The current source represents a snubberless inductive load, and the gate voltage is switched from 15V to 0V within 10ns. To avoid excessive computational effort, the heat transfer equation available in ATLAS/Giga has been neglected. Instead, to take into account self-heating effects and worst case ambient temperatures, a global device temperature of 150oC was set in the simulations using the model statement. Varying the clamp voltage and computing the associated maximum turn-off current density yields the RBSOA. Two physical mechanisms are responsible for the RBSOA of the TIGBT. At lower clamp voltages the latch-up of the inherent parasitic thyristor limits the gate-controlled current turn-off capability and at higher voltages the dynamical avalanche leads to a breakdown of the device.

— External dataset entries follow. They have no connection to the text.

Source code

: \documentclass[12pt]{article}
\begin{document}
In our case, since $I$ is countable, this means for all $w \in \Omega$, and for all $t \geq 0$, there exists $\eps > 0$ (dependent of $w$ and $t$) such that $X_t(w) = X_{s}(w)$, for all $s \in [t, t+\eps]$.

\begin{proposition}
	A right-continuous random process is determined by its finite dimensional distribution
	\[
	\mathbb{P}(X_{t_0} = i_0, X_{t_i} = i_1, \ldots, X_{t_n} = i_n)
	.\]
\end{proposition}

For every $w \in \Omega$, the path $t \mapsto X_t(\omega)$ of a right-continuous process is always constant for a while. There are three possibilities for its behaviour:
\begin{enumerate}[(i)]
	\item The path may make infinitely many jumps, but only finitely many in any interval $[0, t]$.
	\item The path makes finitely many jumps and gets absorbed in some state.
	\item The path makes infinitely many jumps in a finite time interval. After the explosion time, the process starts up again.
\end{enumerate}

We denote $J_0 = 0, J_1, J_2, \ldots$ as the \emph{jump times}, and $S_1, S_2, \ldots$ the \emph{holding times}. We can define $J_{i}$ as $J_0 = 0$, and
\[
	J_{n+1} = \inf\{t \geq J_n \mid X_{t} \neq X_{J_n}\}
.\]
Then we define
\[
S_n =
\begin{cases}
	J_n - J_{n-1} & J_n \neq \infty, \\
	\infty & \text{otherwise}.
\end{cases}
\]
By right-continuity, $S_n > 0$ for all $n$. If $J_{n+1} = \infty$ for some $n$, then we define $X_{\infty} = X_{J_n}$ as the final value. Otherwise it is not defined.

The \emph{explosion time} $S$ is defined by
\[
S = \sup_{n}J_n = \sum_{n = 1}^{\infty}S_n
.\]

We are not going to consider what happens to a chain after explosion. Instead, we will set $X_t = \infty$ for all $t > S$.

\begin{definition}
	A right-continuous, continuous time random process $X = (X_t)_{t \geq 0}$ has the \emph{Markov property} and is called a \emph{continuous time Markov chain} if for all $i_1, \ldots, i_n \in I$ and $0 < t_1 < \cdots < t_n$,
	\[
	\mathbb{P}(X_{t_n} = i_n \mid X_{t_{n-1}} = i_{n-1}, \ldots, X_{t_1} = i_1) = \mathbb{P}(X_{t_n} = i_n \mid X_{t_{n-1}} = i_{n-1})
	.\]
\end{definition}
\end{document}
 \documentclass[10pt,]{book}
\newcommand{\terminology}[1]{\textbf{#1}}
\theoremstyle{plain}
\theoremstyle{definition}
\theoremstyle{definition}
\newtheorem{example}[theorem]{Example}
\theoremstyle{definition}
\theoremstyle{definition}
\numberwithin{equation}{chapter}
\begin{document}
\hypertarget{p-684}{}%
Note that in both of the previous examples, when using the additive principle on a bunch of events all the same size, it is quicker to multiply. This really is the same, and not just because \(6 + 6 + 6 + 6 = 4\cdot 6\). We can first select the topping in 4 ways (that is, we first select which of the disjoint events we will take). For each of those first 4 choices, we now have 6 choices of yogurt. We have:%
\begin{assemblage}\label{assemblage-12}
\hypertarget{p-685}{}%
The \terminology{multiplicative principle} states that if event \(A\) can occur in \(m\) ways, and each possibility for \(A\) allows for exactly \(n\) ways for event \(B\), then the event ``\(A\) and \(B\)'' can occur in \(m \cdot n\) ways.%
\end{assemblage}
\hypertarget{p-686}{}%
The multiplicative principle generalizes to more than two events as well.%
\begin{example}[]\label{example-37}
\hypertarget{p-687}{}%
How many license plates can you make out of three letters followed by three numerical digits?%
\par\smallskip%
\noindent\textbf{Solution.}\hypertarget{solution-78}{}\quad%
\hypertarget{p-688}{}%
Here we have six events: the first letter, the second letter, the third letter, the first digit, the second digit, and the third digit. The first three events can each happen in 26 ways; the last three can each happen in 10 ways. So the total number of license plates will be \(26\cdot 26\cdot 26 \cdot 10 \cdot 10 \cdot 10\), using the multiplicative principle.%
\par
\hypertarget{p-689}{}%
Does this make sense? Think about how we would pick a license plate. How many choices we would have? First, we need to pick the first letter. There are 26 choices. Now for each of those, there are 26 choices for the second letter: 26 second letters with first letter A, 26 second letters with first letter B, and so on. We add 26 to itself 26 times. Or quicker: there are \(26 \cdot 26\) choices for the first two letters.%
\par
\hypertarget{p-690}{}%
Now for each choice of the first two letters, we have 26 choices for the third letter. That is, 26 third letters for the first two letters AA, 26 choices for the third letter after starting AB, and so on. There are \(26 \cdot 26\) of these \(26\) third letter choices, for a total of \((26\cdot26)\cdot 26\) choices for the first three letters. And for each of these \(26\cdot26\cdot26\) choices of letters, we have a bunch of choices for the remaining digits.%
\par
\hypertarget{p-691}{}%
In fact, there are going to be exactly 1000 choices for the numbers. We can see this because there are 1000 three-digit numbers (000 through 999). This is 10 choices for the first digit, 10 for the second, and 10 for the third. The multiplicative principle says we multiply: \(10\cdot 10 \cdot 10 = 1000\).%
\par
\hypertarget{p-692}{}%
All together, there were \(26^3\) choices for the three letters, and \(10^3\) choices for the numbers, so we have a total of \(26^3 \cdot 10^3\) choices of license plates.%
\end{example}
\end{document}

The dynamic latch-up current density of the conventional TIGBT at lower clamp voltages is about 1300A/cm, which is roughly one third of the stationary latch-up current (Figure 9.) This can be explained as follows: After the removal of the inversion channel, the whole applied current must be carried by holes flowing into the p-base. Taking into account a typical common emitter current gain of the p+/n-drift/p-base transistor of 0.5, it is obvious that the hole current increases during inductive switching by a factor of 3, what results in a regenerative triggering of the parasitic thyristor at lower anode currents, accordingly.

 

Figure 9. RBSOA of a conventional TIGBT and a
diode diverters TIGBT @ 180C.

 

In contrast, the diode diverter TIGBT exhibits a dynamic latch-up current density of about 9000A/cm. The pn-diode clamps the diverter voltage near to the cathode voltage which modifies the internal potential distribution and leads to a large diverter current and a rather small hole cathode current, as shown in Figure 10. Within the first 10ns, the anode voltage increases to about 7.5V and the diverter diodes having a low differential resistance takes over the hole current. After 25ns, the anode voltage overrides the clamp voltage(100V) and the clamp diode starts to conduct the applied current.At very high clamp voltages the conventional TIGBT and the diode diverter TIGBT reveal the same RBSOA limit imposed by the dynamic avalanche.

 

Figure 10. First phase of clamped inductive turn-off of a
diode diverter TIGBT @ 150oC IA = 1670A/cm, VG = 100V.

 

Conclusion

All the simulated TIGBT-structures exhibit excellent on-state characteristics. The on-state voltage drop for a given current density decreases neatly linearly even for cell-pitches down to 6mm.The introduction of a p+-diverter region below the trench effectively reduces the maximum electric field inside the gate-oxide to 0.1MV/cm at 600V blocking voltage providing increased reliability. ATLAS simulations were used to compare resistor and diode diverters to the conventional TIGBT device in terms of on-state characteristics and safe operating area. Studies of latch up immunity showed the diode diverter to be the preferred device design.